### Exercise directions
Identify every line in the records below that contains the word "docs", and reproduce each one.

*** Entries supplied ***

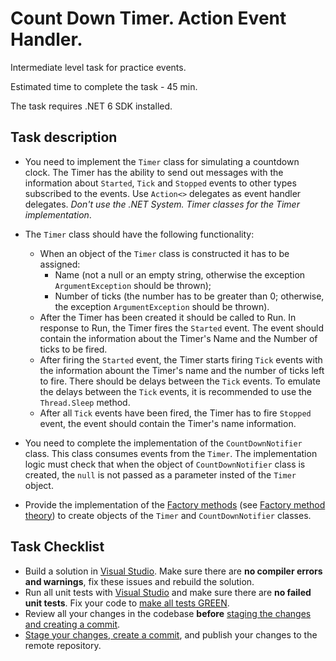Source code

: # Count Down Timer. Action Event Handler. 

Intermediate level task for practice events. 

Estimated time to complete the task - 45 min.  

The task requires .NET 6 SDK installed.  

## Task description

- You need to implement the `Timer` class for simulating a countdown clock. The Timer has the ability to send out messages with the information about  `Started`, `Tick` and `Stopped` events to other types subscribed to the events. Use `Action<>` delegates as event handler delegates. _Don't use the .NET System. Timer classes for the Timer implementation_.    
- The `Timer` class should have the following functionality:
    - When an object of the `Timer` class is constructed it has to be assigned:
        - Name (not a null or an empty string, otherwise the exception `ArgumentException` should be thrown);
        - Number of ticks (the number has to be greater than 0; otherwise, the exception  `ArgumentException` should be thrown).
    - After  the Timer has been created it should be called to Run. In response to Run, the Timer fires the `Started` event. The event should contain the information about the Timer's Name and the Number of ticks to be fired.
    - After firing the `Started` event, the Timer starts firing `Tick` events with the information abount the Timer's name and the number of ticks left to fire.  There should be delays between the `Tick` events. To emulate the delays between the `Tick` events, it is recommended to use the `Thread.Sleep` method.
    - After all `Tick` events have been fired, the Timer has to fire `Stopped` event, the event should contain the Timer's name information.

- You need to complete the  implementation of the `CountDownNotifier` class. This class consumes events from the `Timer`.  The implementation logic must check that when the object of `CountDownNotifier` class is created, the `null` is not passed as a parameter insted of the `Timer` object. 
- Provide the implementation of the [Factory methods](https://gitlab.com/epam-autocode-tasks/delegates-events-task/-/tree/master/CustomTimer/Factories) (see [Factory method theory](https://en.wikipedia.org/wiki/Factory_method_pattern)) to create objects of the `Timer` and `CountDownNotifier` classes.


## Task Checklist

* Build a solution in [Visual Studio](https://docs.microsoft.com/en-us/visualstudio/ide/building-and-cleaning-projects-and-solutions-in-visual-studio?view=vs-2019). Make sure there are **no compiler errors and warnings**, fix these issues and rebuild the solution. 
* Run all unit tests with [Visual Studio](https://docs.microsoft.com/en-us/visualstudio/test/run-unit-tests-with-test-explorer?view=vs-2019) and make sure there are **no failed unit tests**. Fix your code to [make all tests GREEN](https://stackoverflow.com/questions/276813/what-is-red-green-testing). 
* Review all your changes in the codebase **before** [staging the changes and creating a commit](https://docs.microsoft.com/en-us/azure/devops/repos/git/commits?view=azure-devops&tabs=visual-studio). 
* [Stage your changes, create a commit](https://docs.microsoft.com/en-us/azure/devops/repos/git/commits?view=azure-devops&tabs=visual-studio), and publish your changes to the remote repository.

*** End of Entries supplied ***

### Exercise response
* Build a solution in [Visual Studio](https://docs.microsoft.com/en-us/visualstudio/ide/building-and-cleaning-projects-and-solutions-in-visual-studio?view=vs-2019). Make sure there are **no compiler errors and warnings**, fix these issues and rebuild the solution. 
* Run all unit tests with [Visual Studio](https://docs.microsoft.com/en-us/visualstudio/test/run-unit-tests-with-test-explorer?view=vs-2019) and make sure there are **no failed unit tests**. Fix your code to [make all tests GREEN](https://stackoverflow.com/questions/276813/what-is-red-green-testing). 
* Review all your changes in the codebase **before** [staging the changes and creating a commit](https://docs.microsoft.com/en-us/azure/devops/repos/git/commits?view=azure-devops&tabs=visual-studio). 
* [Stage your changes, create a commit](https://docs.microsoft.com/en-us/azure/devops/repos/git/commits?view=azure-devops&tabs=visual-studio), and publish your changes to the remote repository.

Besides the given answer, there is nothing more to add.